DATA FOR ANALYSIS.
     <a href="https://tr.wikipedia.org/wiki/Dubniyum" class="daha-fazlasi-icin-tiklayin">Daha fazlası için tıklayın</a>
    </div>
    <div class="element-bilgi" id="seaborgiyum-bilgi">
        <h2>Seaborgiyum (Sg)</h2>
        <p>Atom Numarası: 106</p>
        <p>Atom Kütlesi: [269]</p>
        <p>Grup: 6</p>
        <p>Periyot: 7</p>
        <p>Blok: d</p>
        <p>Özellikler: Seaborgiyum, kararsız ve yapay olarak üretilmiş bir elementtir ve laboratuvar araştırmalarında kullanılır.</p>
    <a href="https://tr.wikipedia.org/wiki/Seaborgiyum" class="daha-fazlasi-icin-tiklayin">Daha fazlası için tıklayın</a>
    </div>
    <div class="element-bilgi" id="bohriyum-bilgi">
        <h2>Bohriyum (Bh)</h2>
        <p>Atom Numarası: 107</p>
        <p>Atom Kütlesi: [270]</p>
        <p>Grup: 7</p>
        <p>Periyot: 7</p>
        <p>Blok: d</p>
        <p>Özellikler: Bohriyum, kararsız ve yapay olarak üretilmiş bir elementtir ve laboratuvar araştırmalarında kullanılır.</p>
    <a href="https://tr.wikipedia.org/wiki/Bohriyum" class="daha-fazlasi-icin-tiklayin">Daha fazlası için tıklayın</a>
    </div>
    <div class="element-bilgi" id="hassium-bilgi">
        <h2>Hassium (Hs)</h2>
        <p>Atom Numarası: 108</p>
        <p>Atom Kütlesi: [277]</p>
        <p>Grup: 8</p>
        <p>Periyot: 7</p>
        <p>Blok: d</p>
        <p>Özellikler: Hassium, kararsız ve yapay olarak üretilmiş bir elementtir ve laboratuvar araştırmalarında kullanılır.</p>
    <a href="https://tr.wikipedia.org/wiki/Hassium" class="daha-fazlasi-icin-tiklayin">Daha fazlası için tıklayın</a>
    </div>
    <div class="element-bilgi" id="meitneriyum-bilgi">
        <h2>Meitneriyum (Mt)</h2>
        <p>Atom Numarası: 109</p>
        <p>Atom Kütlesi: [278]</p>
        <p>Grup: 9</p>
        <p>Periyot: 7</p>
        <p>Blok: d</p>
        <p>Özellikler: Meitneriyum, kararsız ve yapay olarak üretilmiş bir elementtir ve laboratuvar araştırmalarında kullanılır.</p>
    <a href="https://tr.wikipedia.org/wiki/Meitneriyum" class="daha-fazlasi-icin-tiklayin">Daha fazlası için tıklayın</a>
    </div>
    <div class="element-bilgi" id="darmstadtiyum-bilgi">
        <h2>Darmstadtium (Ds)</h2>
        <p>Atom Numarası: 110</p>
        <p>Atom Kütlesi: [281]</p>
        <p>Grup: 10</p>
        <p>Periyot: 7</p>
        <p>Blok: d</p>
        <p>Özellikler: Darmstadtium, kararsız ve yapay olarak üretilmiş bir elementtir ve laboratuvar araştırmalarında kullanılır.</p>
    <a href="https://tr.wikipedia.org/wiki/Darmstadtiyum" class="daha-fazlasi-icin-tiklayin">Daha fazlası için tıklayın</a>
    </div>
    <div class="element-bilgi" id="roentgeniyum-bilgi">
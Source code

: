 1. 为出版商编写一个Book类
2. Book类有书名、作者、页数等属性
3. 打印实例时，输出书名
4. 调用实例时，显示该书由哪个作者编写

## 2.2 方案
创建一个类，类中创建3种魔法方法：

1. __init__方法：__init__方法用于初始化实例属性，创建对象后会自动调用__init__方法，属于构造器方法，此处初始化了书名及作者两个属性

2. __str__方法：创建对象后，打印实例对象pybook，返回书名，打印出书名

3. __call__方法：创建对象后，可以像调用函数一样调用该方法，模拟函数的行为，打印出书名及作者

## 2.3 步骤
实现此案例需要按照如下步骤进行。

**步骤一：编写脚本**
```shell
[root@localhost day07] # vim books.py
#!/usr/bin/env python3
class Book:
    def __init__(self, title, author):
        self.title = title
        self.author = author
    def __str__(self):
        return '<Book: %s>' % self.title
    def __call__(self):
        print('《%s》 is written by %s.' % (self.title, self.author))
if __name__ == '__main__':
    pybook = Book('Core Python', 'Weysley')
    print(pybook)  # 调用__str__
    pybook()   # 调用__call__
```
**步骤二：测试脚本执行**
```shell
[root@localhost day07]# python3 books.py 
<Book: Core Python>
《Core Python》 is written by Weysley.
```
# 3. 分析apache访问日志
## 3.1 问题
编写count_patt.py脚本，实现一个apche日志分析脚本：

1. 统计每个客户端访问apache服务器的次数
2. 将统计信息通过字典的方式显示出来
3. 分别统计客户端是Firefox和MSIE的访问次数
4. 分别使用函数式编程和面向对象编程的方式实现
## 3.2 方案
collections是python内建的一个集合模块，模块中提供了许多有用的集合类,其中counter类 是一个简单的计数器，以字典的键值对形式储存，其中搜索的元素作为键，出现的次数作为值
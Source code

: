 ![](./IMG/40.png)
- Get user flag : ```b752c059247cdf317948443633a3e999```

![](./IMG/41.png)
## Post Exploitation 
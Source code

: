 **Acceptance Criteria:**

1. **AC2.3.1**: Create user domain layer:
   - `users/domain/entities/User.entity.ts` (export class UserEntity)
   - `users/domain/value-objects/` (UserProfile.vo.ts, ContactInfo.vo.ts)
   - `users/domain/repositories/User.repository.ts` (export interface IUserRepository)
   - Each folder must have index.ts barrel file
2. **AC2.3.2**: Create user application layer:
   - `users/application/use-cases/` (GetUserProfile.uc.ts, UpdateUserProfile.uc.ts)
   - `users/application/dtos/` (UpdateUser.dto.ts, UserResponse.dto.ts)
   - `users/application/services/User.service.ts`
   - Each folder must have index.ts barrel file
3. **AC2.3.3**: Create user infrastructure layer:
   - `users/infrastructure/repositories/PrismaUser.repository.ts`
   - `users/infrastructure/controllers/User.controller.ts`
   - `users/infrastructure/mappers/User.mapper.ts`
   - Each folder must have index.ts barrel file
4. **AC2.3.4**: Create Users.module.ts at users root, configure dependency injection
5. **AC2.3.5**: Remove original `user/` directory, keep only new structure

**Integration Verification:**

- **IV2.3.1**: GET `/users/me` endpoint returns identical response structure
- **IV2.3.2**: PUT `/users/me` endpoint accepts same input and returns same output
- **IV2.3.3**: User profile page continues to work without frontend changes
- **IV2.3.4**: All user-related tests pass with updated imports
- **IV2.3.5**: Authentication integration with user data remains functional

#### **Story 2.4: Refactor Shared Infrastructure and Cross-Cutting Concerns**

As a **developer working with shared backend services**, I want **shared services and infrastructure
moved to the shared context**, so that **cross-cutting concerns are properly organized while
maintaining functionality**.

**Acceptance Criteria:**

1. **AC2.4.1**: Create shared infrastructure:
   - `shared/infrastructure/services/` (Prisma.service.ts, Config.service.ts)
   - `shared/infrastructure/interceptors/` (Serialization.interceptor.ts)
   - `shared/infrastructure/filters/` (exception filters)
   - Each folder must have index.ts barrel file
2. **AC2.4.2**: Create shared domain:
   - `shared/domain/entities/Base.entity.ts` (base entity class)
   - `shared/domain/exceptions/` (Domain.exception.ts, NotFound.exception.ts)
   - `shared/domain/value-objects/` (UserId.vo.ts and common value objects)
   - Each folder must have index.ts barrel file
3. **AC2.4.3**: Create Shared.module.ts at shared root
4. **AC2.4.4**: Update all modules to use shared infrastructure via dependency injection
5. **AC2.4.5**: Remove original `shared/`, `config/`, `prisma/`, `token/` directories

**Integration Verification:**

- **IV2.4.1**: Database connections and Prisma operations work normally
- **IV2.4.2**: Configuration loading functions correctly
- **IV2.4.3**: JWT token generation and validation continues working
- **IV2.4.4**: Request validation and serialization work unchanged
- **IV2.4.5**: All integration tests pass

PROBLEM TO WORK ON. For each line of the entries that contains the word "title", make a copy.

SOLVED PROBLEM.
    def __init__(self, title, author):
        self.title = title
        return '<Book: %s>' % self.title
        print('《%s》 is written by %s.' % (self.title, self.author))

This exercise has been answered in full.